The Return of Pancasila: Political and Legal Rhetoric Against Transnational Islamist Imposition
Author(s) -
Yance Arizona
Publication year - 2019
Publication title -
constitutional review
Language(s) - English
Resource type - Journals
eISSN - 2548-3870
pISSN - 2460-0016
DOI - 10.31078/consrev516
Subject(s) - ideology , politics , interpretation (philosophy) , islam , political science , political economy , rhetoric , narrative , essentialism , indonesian , law , sociology , gender studies , history , philosophy , linguistics , archaeology
The rise of transnational Islamist movements in Indonesia in the last two decades recurrences the old debate between Pancasila and Islamism.
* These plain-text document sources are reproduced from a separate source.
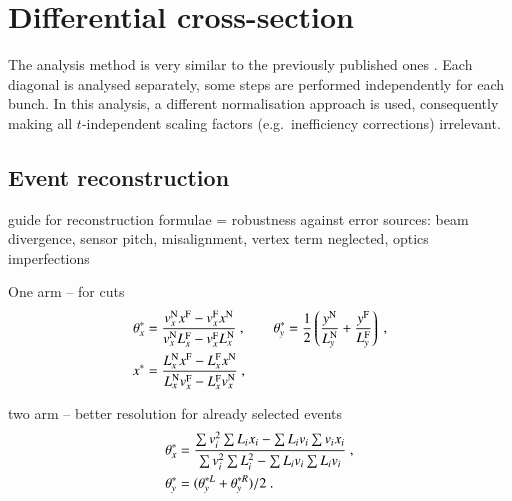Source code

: \section{Differential cross-section}

The analysis method is very similar to the previously published ones \cite{prl111,epl101-el}. Each diagonal is analysed
separately, some steps are performed independently for each bunch. In this analysis, a different normalisation
approach is used, consequently making all $t$-independent scaling factors (e.g.~inefficiency corrections)
irrelevant.

\subsection{Event reconstruction}

guide for reconstruction formulae = robustness against error sources: beam divergence, sensor pitch, misalignment, vertex term neglected, optics imperfections

One arm -- for cuts
\begin{equation}
\label{eq:kin 1a}
	\begin{aligned}
		\theta_x^* &= {v_x^{\rm N} x^{\rm F} - v_x^{\rm F} x^{\rm N}\over v_x^{\rm N} L_x^{\rm F} - v_x^{\rm F} L_x^{\rm N}}\ ,\qquad
		\theta_y^* = {1\over 2} \left( {y^{\rm N}\over L_y^{\rm N}} + {y^{\rm F}\over L_y^{\rm F}} \right)\ ,\\
		x^* &= {L_x^{\rm N} x^{\rm F} - L_x^{\rm F} x^{\rm N}\over L_x^{\rm N} v_x^{\rm F} - L_x^{\rm F} v_x^{\rm N}}\ , \\
	\end{aligned}
\end{equation}

two arm -- better resolution for already selected events
\begin{equation}
\label{eq:kin 2a}
	\begin{aligned}
		\theta_x^* &= {
				\sum v_i^2 \sum L_i x_i - \sum L_i v_i \sum v_i x_i
				\over
				\sum v_i^2 \sum L_i^2 - \sum L_i v_i \sum L_i v_i
			}\ ,\\
		\theta_y^* &= (\theta_y^{*L} + \theta_y^{*R})/2\ .\\
	\end{aligned}
\end{equation}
This kind of fundamental Islamic movements widespread with their conservative view and it has had detrimental effects on the Indonesian society’s social cohesion. President Joko Widodo seeks to revive Pancasila to confront this threat. This is not for the first time Pancasila is used by the Indonesian government to resolve the tension between Islamic values and nation-state principles. Both President Sukarno and Suharto also used Pancasila as a vehicle to discipline their political opponents. Adopting a non-essentialist approach to Pancasila, I argue that the return of Pancasila in recent years would be more complicated because of the narrative of Pancasila revivalism as an adversarial ideology is bounded by traditionalism and lack of progressive interpretation. Instead of locating Pancasila as the counterpart to Islamism, what is needed is re-interpretation of Pancasila as a unifying ideology.